Word-of-mouth with online enhancements, blogs, audio and/or video clips, flash, games, advergames, etc.

whisperAll companies have politics, but how you handle them can make or break your career.  In a sales organization where the atmosphere can be intense and stressful, politics within this segment can make or break a company if not handled properly.

There are the “How To Play Office Politics” rules, such as:

  • Surround yourself with other ambitious colleagues in your organization and build a strong network of help.
  • Find a good mentor.
  • Ask for help and reciprocate.
  • Perception is more important than reality.

And the list goes on.  Politics is something we can’t avoid, but in a sales organization, it is important to minimize it and instead work on having your sales professionals foster and build not only their relationships within your organization, but more importantly, their relationships with their customers to help grow the business.  Office politics can distract your sales professionals from focusing on their goals when they should instead be making offers in the marketplace to your customers.  Reducing politics within a sales organization and creating a clear vision for your salespeople can be done by:

–          Setting goals for your sales teams in a timely manner

There is nothing worse for salespeople to sell in to a marketplace without understanding what their goals are.  If you want salespeople to be productive, give them their sales goals sooner than later and have them be realistic.  Include them in this decision making process and get their input as well to help provide a line of sight that they understand and believe in.  If you’re late in providing sales goals to your team, you will quickly de-motivate them and they will lose trust in you as you are unable to keep your commitments to them.
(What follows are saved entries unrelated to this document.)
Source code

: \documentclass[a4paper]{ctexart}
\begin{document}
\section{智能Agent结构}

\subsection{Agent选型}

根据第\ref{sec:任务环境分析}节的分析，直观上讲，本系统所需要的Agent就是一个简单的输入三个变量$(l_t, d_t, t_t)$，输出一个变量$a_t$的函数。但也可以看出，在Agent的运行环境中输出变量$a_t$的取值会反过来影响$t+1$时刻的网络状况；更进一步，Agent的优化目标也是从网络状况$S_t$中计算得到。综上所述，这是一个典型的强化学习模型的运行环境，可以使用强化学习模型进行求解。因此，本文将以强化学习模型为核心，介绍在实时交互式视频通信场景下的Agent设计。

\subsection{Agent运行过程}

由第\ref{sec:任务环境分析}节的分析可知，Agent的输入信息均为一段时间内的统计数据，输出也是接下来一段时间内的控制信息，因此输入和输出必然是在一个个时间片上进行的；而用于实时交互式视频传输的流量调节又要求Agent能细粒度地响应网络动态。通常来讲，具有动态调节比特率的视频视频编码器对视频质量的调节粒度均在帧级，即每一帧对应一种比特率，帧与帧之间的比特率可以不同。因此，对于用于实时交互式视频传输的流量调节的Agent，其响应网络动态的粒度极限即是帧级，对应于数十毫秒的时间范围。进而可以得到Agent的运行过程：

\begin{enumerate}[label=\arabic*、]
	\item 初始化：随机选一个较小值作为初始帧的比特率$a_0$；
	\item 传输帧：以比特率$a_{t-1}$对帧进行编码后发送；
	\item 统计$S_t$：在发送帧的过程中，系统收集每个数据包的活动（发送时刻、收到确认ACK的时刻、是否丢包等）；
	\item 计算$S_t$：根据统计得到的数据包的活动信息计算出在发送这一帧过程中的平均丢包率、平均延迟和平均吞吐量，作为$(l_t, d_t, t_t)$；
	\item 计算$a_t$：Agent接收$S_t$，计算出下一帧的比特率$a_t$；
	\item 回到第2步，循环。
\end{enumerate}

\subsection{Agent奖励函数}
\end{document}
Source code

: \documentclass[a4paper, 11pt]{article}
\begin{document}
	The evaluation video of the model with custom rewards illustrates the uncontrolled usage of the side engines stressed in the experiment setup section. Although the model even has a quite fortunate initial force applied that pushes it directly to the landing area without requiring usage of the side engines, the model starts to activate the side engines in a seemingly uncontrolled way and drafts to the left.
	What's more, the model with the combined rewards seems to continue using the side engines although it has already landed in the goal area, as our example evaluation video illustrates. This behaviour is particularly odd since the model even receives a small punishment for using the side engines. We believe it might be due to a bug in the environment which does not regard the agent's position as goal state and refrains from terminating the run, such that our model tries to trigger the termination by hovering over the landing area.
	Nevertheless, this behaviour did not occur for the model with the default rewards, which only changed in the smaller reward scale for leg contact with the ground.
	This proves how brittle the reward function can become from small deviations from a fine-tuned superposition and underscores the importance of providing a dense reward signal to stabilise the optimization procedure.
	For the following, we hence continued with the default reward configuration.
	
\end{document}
–          Be clear on your compensation plan

Don’t complicate the compensation plan for your salespeople.  Unless you have multiple products and/or services with different margins that require a different payout for each, try to keep your compensation plan as simple as possible.  Salespeople should be focused on selling and not on trying to decipher their compensation plan.  If you have to change your sales goals or your compensation plan, reveal the reasons for the decision.  If you hide the reasons why their compensation plan has changed or you are unable to provide a clear understanding as to why  it changed you will start creating an us versus them environment.  Be open and honest.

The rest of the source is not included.